В то утро я пришел к Хашему. Он сидел на крыльце и строгал палочку, смиренно глядя перед собой. Иногда заглядывал в раскрытую книгу, лежавшую на ступеньке под ногами, учил роль. Хашем посмотрел мне в глаза, но я успел их опустить.
– Ты еще хочешь со мной дружить? – спросил он.
– Спрашиваешь. Ты мне как брат.
– Только Бог человеку брат. А без Бога человек всегда один.
– Он и с Богом один. Потому что Бог один.
– Ты много знаешь о Боге? – еще раз нашел мои глаза Хашем.
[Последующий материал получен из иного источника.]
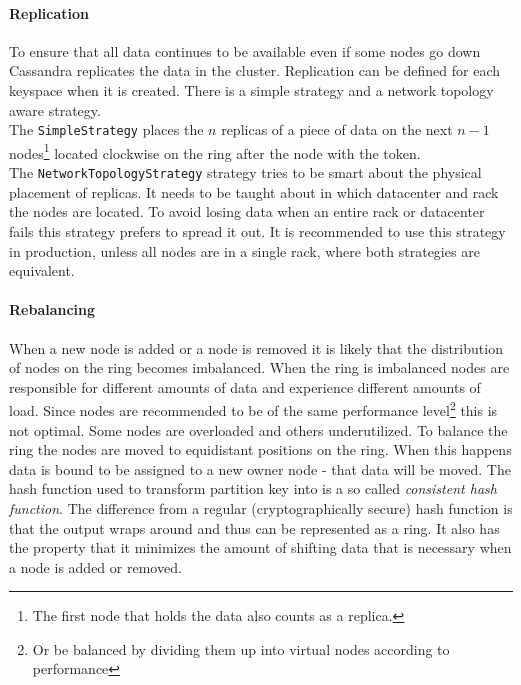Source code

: \paragraph{Replication} To ensure that all data continues to be available even if some nodes go down Cassandra replicates the data in the cluster. Replication can be defined for each keyspace when it is created. There is a simple strategy and a network topology aware strategy. \autocite{datastax_replication} \\
The \texttt{SimpleStrategy} places the $n$ replicas of a piece of data on the next $n-1$ nodes\footnote{The first node that holds the data also counts as a replica.} located clockwise on the ring after the node with the token. \autocite[3]{lakshman2010cassandra} \\
The \texttt{NetworkTopologyStrategy} strategy tries to be smart about the physical placement of replicas. It needs to be taught about in which datacenter and rack the nodes are located. To avoid losing data when an entire rack or datacenter fails this strategy prefers to spread it out.
It is recommended to use this strategy in production, unless all nodes are in a single rack, where both strategies are equivalent.

\paragraph{Rebalancing}

When a new node is added or a node is removed it is likely that the distribution of nodes on the ring becomes imbalanced. When the ring is imbalanced nodes are responsible for different amounts of data and experience different amounts of load. Since nodes are recommended to be of the same performance level\footnote{Or be balanced by dividing them up into virtual nodes according to performance} this is not optimal. Some nodes are overloaded and others underutilized.
To balance the ring the nodes are moved to equidistant positions on the ring. When this happens data is bound to be assigned to a new owner node - that data will be moved. \autocite{datastax_balancing}
The hash function used to transform partition key into is a so called \textit{consistent hash function}. The difference from a regular (cryptographically secure) hash function is that the output wraps around and thus can be represented as a ring. It also has the property that it minimizes the amount of shifting data that is necessary when a node is added or removed. \autocite{karger1997consistent}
Я смотрел, как палочка тает в его пальцах, как стружки сыплются кудряшками, как остаются на кулаке.
– Ты же не любишь ее, понимаешь? Если бы ты любил ее, я стал бы твоим рабом.
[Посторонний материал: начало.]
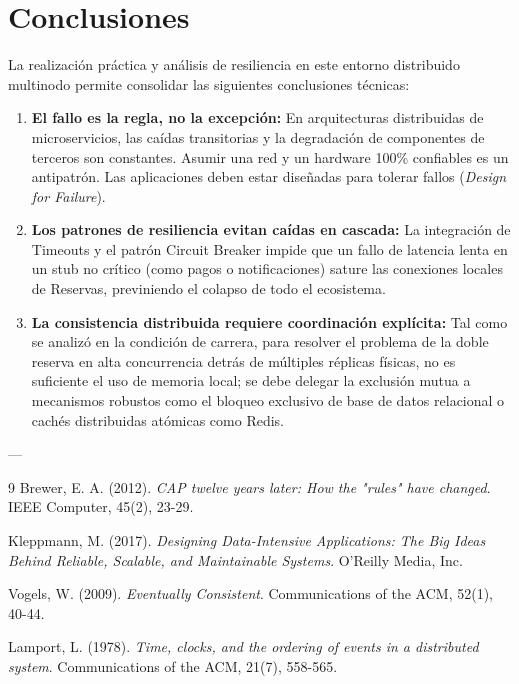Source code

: \documentclass[12pt,letterpaper]{article}
\begin{document}
\section{Conclusiones}
La realización práctica y análisis de resiliencia en este entorno distribuido multinodo permite consolidar las siguientes conclusiones técnicas:
\begin{enumerate}
    \item \textbf{El fallo es la regla, no la excepción:} En arquitecturas distribuidas de microservicios, las caídas transitorias y la degradación de componentes de terceros son constantes. Asumir una red y un hardware 100\% confiables es un antipatrón. Las aplicaciones deben estar diseñadas para tolerar fallos (\textit{Design for Failure}).
    \item \textbf{Los patrones de resiliencia evitan caídas en cascada:} La integración de Timeouts y el patrón Circuit Breaker impide que un fallo de latencia lenta en un stub no crítico (como pagos o notificaciones) sature las conexiones locales de Reservas, previniendo el colapso de todo el ecosistema.
    \item \textbf{La consistencia distribuida requiere coordinación explícita:} Tal como se analizó en la condición de carrera, para resolver el problema de la doble reserva en alta concurrencia detrás de múltiples réplicas físicas, no es suficiente el uso de memoria local; se debe delegar la exclusión mutua a mecanismos robustos como el bloqueo exclusivo de base de datos relacional o cachés distribuidas atómicas como Redis.
\end{enumerate}

---

\begin{thebibliography}{9}
    Brewer, E. A. (2012). \textit{CAP twelve years later: How the "rules" have changed}. IEEE Computer, 45(2), 23-29.
    
    Kleppmann, M. (2017). \textit{Designing Data-Intensive Applications: The Big Ideas Behind Reliable, Scalable, and Maintainable Systems}. O'Reilly Media, Inc.
    
    Vogels, W. (2009). \textit{Eventually Consistent}. Communications of the ACM, 52(1), 40-44.

    Lamport, L. (1978). \textit{Time, clocks, and the ordering of events in a distributed system}. Communications of the ACM, 21(7), 558-565.
\end{thebibliography}
\end{document}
Через три дня после того, как Хашем произнес эти слова, ему исполнилось семнадцать лет. Старше меня на девять месяцев, он сидел тогда вместе со мной на берегу моря и, зажав меж колен бутылку, перочинным ножом вырезывал из горлышка раскрошенную штопором пробку. Мы пили крепкую «Слезу лозы» – «Кямширин», отворачивались от ветра, секущего песком по щекам, глазам, сплевывали крошки коры и смотрели, как буксир, закашивая курс против ветра, мотается на крутой волне, спеша к подветренному зеркалу – затишью, островной тени, отброшенной заведенным напором хазри.
…Все последние два года жизни на Апшероне неотступно мерцало дыханье вечности, заглатывавшей в пустоту всех, кого я любил, кого любили другие. Уносилась прочь простая жизнь. Всё вокруг звенело этим чувством. Город пустел, люди, построившие его смыслы, оставляли его – нейтронная бомба, отделяющая для уничтожения живое от неживого, ворочалась в зените – всё на месте, всё зримо, но еще раз скажу: ничего нельзя коснуться – руки, горсти, полные небытия.
Поцелуй Ленки пах борщом, она только что пообедала, не ожидала, что воспользуюсь приглашением починить утюг: серебряное жало паяльника, канифоль, пустившая прядку дыма; чесночный дух с тех пор для меня по-особенному тревожен. Ленка обожала рассказывать сны, свои и матери, взахлеб, удивляясь сама их бессмыслице, один я запомнил: она невесомо висит в сердце моря, в водной толще, стрелы солнца, вокруг кружатся рыбы, в темнеющую вышину туго выходит струна, по ней распространяется гудение, которое влечет Ленку вглубь, и она понимает, что эта струна – время. Утром, говорит, проснулась с ласковой полнотой у солнечного сплетения.